Bruny Island figured prominently in the early exploration of the southern seas, and was partially charted by Tasman in 1642. It was inhabited by the Nuenonne band of the South East tribe of Aborigines. Mangana, father of Truganini, was the chief when Furneaux visited in 1773 and Cook in 1777. William Bligh planted the first Tasmanian apple tree and grapevine, calling into Adventure Bay four times. The French explorer Bruny d'Entrecasteaux, after whom the island is named, called between 1792–93.

Early settlement commenced with Captain James Kelly's grant of land on North Bruny in 1818, followed closely by shore-based whaling stations in the 1820s. Convict labour was used to establish a pilot station at Variety Bay from 1831, and subsequently in 1846 to build St Peter's church in the same area. Convicts also helped construct the Cape Bruny Lighthouse in 1836. Land was cleared to establish sheep and cattle farms; fruit orchards flourished; sawmills supplied timber as far afield as Europe; a sandstone quarry provided stone for buildings such as the Melbourne Post Office. A coal mine was operating in the late 1880s and oil explorations were carried out in 1915 and the 1930s.
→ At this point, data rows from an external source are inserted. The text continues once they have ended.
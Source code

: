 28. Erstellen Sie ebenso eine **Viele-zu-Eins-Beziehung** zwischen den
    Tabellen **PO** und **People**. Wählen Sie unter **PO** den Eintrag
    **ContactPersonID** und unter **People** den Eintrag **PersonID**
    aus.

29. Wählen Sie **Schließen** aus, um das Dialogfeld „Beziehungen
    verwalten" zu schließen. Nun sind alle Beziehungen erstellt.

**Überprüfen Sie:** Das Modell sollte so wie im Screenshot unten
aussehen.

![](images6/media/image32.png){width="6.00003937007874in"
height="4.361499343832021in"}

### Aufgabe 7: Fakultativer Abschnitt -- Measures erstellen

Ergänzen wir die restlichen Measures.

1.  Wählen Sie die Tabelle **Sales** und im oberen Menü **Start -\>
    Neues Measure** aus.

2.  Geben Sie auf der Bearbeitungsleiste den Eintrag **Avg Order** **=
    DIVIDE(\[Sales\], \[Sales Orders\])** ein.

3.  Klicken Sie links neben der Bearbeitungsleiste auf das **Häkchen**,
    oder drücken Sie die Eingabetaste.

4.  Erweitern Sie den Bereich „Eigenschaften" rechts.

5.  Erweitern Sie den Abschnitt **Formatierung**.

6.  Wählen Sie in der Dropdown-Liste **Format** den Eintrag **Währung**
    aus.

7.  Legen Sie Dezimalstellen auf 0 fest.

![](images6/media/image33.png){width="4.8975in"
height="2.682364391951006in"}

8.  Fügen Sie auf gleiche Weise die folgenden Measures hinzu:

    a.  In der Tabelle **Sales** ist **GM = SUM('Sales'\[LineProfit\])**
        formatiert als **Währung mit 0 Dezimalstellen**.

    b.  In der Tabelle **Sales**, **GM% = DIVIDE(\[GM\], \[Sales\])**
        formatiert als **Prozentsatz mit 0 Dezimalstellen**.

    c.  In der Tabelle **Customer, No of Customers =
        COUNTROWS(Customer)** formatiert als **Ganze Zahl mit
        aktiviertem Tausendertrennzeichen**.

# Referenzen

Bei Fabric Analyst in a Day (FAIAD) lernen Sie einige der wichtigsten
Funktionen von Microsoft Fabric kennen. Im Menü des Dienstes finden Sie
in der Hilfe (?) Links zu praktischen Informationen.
For over a hundred years trading ketches and steamers travelling from Hobart, calling at one or other of the forty-odd jetties around the island, were the main means of contact with the outside world, until the vehicular ferry was established in 1954. The construction of the north-south road along the isthmus was completed in 1950. Previously the Neck beach at low tide was used as a road.

Further reading: History Room at Alonnah, Bruny Island; F Gray, Recollections of north Bruny Island and Further recollections of north Bruny Island, Hobart, 1978, 198; R Pybus, South Bruny Island, Hobart, 1988.